Synthesis, Resolution and Kinetics of Electron Self-Exchange of High-Spin Manganese(II)/(III) Cage Complexes

Abstract

The ligand sarcophagine ( sar = 3,6,10,13,16,19-hexaazabicyclo[6.6.6] icosane ) rapidly reacts with [ Mn (OH₂)₆]²⁺ to form the nearly colourless [ Mn ( sar )]²⁺ ion, which can readily be oxidized to the bright orange [Mn ( sar )]³⁺ ion (E°′+0.53 V v. n.h.e. in 0.1 mol l^-1 CF₃SO₃H at 295 K). A single-crystal structure determination on [ Mn ( sar )](NO₃)₃, space group I 42d, a 15.549(6), c 19.014(6) Ǻ, R 0.051, Rw 0.049 for 608 'observed' reflections, shows the coordination geometry of the manganese(III) ion, with site symmetry 2, to be subject to a Jahn-Teller distortion, giving three pairs of Mn -N bond lengths of 2.18(1), 2.13(1) and 2.08(1)Ǻ. The [ Mn ( sar )]³⁺ ion is stable in strongly acidic aqueous solutions, but in solutions of pH > 3 undergoes deprotonation and subsequent disproportionation reactions.
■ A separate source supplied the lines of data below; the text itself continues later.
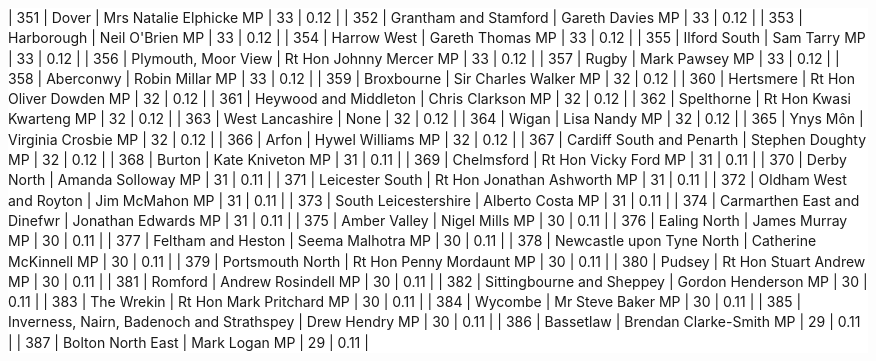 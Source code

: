 | 351 | Dover | Mrs Natalie Elphicke MP | 33 | 0.12 |
| 352 | Grantham and Stamford | Gareth Davies MP | 33 | 0.12 |
| 353 | Harborough | Neil O'Brien MP | 33 | 0.12 |
| 354 | Harrow West | Gareth Thomas MP | 33 | 0.12 |
| 355 | Ilford South | Sam Tarry MP | 33 | 0.12 |
| 356 | Plymouth, Moor View | Rt Hon Johnny Mercer MP | 33 | 0.12 |
| 357 | Rugby | Mark Pawsey MP | 33 | 0.12 |
| 358 | Aberconwy | Robin Millar MP | 33 | 0.12 |
| 359 | Broxbourne | Sir Charles Walker MP | 32 | 0.12 |
| 360 | Hertsmere | Rt Hon Oliver Dowden MP | 32 | 0.12 |
| 361 | Heywood and Middleton | Chris Clarkson MP | 32 | 0.12 |
| 362 | Spelthorne | Rt Hon Kwasi Kwarteng MP | 32 | 0.12 |
| 363 | West Lancashire | None | 32 | 0.12 |
| 364 | Wigan | Lisa Nandy MP | 32 | 0.12 |
| 365 | Ynys Môn | Virginia Crosbie MP | 32 | 0.12 |
| 366 | Arfon | Hywel Williams MP | 32 | 0.12 |
| 367 | Cardiff South and Penarth | Stephen Doughty MP | 32 | 0.12 |
| 368 | Burton | Kate Kniveton MP | 31 | 0.11 |
| 369 | Chelmsford | Rt Hon Vicky Ford MP | 31 | 0.11 |
| 370 | Derby North | Amanda Solloway MP | 31 | 0.11 |
| 371 | Leicester South | Rt Hon Jonathan Ashworth MP | 31 | 0.11 |
| 372 | Oldham West and Royton | Jim McMahon MP | 31 | 0.11 |
| 373 | South Leicestershire | Alberto Costa MP | 31 | 0.11 |
| 374 | Carmarthen East and Dinefwr | Jonathan Edwards MP | 31 | 0.11 |
| 375 | Amber Valley | Nigel Mills MP | 30 | 0.11 |
| 376 | Ealing North | James Murray MP | 30 | 0.11 |
| 377 | Feltham and Heston | Seema Malhotra MP | 30 | 0.11 |
| 378 | Newcastle upon Tyne North | Catherine McKinnell MP | 30 | 0.11 |
| 379 | Portsmouth North | Rt Hon Penny Mordaunt MP | 30 | 0.11 |
| 380 | Pudsey | Rt Hon Stuart Andrew MP | 30 | 0.11 |
| 381 | Romford | Andrew Rosindell MP | 30 | 0.11 |
| 382 | Sittingbourne and Sheppey | Gordon Henderson MP | 30 | 0.11 |
| 383 | The Wrekin | Rt Hon Mark Pritchard MP | 30 | 0.11 |
| 384 | Wycombe | Mr Steve Baker MP | 30 | 0.11 |
| 385 | Inverness, Nairn, Badenoch and Strathspey | Drew Hendry MP | 30 | 0.11 |
| 386 | Bassetlaw | Brendan Clarke-Smith MP | 29 | 0.11 |
| 387 | Bolton North East | Mark Logan MP | 29 | 0.11 |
The manganese(II) complex ion is less stable in acidic solutions, undergoing hydrolysis at a rate showing a first-order dependence on both proton and chloride ion concentrations. Both [ Mn ( sar )]²⁺ and [ Mn ( sar )]³⁺ can be obtained in chiral forms, and the rate constant for electron self-exchange obtained by polarimetric measurements on solutions of mixtures of [ Mn ( sar )]²⁺ and [ Mn ( sar )]³⁺ of opposite chirality is 30 dm³ mol^-1s^-1 at 298 K, I = 0.1 M.